[Stored data entries]

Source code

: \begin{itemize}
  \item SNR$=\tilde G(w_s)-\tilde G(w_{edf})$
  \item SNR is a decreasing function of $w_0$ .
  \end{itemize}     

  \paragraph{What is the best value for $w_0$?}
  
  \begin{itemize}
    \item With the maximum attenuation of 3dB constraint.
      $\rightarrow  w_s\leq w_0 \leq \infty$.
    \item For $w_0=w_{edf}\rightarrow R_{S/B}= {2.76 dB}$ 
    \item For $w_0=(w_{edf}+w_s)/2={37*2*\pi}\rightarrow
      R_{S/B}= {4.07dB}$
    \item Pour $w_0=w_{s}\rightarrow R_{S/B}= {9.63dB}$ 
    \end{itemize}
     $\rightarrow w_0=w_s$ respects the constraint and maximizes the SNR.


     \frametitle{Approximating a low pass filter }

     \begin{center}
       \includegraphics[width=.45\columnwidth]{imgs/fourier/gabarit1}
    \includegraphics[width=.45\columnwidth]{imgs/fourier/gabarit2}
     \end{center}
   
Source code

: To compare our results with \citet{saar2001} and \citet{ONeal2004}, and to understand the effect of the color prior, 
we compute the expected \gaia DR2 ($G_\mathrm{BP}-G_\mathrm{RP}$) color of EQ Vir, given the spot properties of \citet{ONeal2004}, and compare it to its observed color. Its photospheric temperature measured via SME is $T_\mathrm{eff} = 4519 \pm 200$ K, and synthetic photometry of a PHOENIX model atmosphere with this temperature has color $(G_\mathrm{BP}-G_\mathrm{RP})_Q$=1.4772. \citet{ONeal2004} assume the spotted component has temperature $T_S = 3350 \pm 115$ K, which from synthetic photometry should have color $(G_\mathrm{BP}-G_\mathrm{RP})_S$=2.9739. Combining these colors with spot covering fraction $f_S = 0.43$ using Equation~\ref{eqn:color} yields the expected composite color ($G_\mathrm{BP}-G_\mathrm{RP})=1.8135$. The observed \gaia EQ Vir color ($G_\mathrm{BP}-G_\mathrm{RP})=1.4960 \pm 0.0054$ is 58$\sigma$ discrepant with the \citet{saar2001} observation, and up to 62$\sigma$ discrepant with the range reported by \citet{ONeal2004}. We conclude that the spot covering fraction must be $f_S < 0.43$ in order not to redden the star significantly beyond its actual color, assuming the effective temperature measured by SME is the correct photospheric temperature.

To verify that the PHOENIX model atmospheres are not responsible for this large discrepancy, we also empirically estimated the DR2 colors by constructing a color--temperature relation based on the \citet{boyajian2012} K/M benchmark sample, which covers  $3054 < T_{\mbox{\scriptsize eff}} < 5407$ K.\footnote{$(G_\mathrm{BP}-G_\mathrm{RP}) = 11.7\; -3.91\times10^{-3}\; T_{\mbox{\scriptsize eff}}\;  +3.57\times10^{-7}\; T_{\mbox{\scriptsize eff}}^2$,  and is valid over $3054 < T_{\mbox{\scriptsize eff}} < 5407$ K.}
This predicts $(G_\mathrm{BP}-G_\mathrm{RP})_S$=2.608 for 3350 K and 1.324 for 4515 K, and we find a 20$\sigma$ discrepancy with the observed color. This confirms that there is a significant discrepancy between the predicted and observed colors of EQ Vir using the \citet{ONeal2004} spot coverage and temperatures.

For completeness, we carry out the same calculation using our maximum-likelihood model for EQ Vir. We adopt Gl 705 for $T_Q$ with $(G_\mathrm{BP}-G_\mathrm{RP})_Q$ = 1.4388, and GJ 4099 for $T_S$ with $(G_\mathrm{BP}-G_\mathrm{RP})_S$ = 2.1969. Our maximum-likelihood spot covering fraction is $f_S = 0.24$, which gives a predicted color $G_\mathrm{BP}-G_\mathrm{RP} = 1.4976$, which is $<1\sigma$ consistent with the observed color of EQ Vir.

==

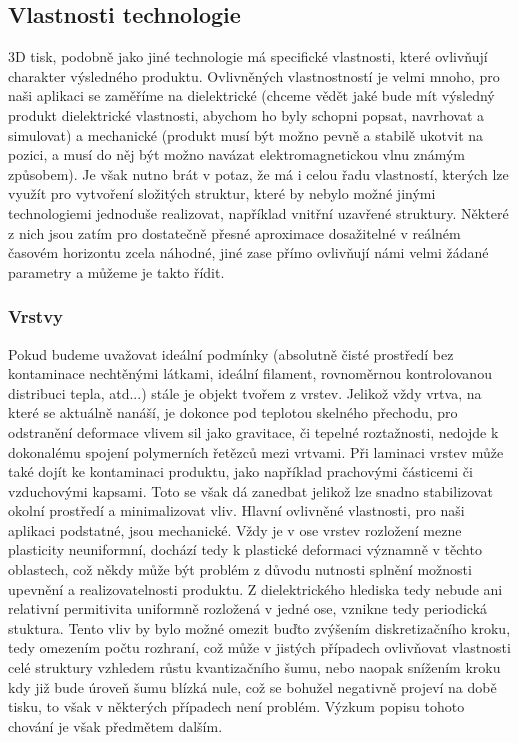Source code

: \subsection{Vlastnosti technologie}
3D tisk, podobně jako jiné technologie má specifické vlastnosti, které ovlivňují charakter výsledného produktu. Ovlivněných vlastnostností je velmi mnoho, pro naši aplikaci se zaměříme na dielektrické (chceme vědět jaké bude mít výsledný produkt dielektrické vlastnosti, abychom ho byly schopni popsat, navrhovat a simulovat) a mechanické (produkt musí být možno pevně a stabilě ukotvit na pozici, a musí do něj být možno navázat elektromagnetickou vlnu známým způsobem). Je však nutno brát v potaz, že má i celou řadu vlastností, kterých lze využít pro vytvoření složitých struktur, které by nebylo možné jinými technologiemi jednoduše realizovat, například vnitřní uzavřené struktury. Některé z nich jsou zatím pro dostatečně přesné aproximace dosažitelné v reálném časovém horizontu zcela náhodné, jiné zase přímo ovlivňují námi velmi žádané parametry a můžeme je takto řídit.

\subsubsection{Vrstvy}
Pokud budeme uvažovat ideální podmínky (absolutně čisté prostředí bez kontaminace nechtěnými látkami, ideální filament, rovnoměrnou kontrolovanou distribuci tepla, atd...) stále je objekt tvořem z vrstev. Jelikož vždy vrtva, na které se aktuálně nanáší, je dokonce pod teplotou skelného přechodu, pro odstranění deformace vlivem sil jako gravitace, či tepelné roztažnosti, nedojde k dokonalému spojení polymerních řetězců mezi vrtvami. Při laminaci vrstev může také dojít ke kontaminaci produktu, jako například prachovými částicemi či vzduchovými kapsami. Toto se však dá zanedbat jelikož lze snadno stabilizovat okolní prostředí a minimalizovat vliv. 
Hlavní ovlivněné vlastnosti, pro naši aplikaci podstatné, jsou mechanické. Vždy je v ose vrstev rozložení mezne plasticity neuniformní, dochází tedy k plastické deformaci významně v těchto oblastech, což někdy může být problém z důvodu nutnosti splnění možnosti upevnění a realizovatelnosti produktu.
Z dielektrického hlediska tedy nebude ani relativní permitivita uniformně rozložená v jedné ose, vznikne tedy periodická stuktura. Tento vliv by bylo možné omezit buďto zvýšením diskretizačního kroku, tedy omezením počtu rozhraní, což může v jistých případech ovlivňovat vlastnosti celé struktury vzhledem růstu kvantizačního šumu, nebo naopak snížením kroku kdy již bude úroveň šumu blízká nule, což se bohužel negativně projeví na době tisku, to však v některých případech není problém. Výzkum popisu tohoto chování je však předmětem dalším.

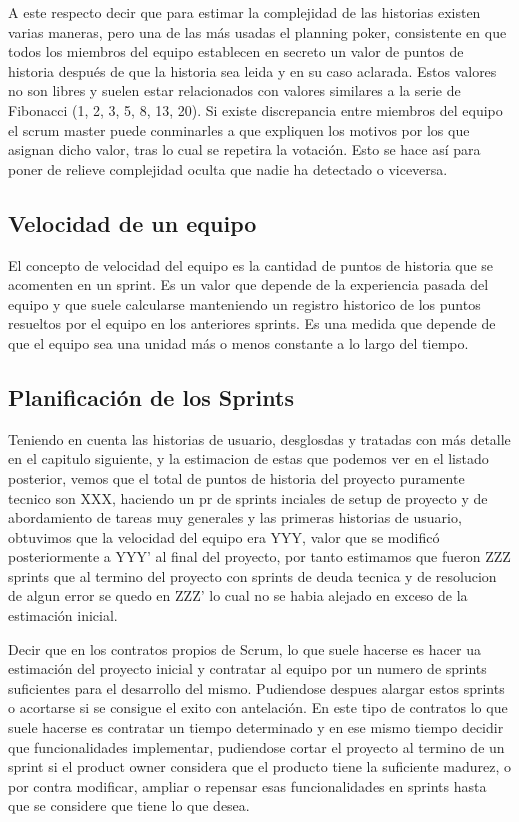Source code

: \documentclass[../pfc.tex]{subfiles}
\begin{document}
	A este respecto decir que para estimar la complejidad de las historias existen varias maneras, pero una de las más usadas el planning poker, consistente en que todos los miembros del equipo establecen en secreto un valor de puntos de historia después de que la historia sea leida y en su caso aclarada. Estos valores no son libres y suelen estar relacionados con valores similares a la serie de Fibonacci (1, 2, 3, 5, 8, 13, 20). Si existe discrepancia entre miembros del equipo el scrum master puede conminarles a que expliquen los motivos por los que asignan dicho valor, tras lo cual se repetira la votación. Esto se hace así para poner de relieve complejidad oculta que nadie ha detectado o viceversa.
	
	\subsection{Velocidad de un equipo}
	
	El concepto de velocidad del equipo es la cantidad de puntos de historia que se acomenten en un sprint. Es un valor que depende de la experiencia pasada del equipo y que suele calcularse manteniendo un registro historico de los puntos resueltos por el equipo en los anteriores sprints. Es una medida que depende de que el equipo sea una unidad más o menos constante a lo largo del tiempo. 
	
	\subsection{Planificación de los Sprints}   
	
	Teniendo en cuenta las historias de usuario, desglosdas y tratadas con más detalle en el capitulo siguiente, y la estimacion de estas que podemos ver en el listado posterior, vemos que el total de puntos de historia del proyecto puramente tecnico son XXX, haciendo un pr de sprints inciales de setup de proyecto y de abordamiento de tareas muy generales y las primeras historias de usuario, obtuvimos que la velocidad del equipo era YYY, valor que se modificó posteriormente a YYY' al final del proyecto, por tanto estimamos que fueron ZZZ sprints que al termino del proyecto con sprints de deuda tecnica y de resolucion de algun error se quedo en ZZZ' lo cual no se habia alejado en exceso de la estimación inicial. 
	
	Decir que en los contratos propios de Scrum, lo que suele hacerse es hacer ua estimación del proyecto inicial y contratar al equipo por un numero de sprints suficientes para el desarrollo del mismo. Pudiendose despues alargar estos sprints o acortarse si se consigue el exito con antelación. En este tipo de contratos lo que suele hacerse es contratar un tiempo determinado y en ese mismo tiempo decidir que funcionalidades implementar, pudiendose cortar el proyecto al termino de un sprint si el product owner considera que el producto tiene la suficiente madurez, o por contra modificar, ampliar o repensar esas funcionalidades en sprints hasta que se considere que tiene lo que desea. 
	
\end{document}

### THE PROBLEM:
Check each line above for the string "rightarrow", then copy the ones that have it.

### ANSWER TO THIS TASK:
      $\rightarrow  w_s\leq w_0 \leq \infty$.
    \item For $w_0=w_{edf}\rightarrow R_{S/B}= {2.76 dB}$ 
    \item For $w_0=(w_{edf}+w_s)/2={37*2*\pi}\rightarrow
    \item Pour $w_0=w_{s}\rightarrow R_{S/B}= {9.63dB}$ 
     $\rightarrow w_0=w_s$ respects the constraint and maximizes the SNR.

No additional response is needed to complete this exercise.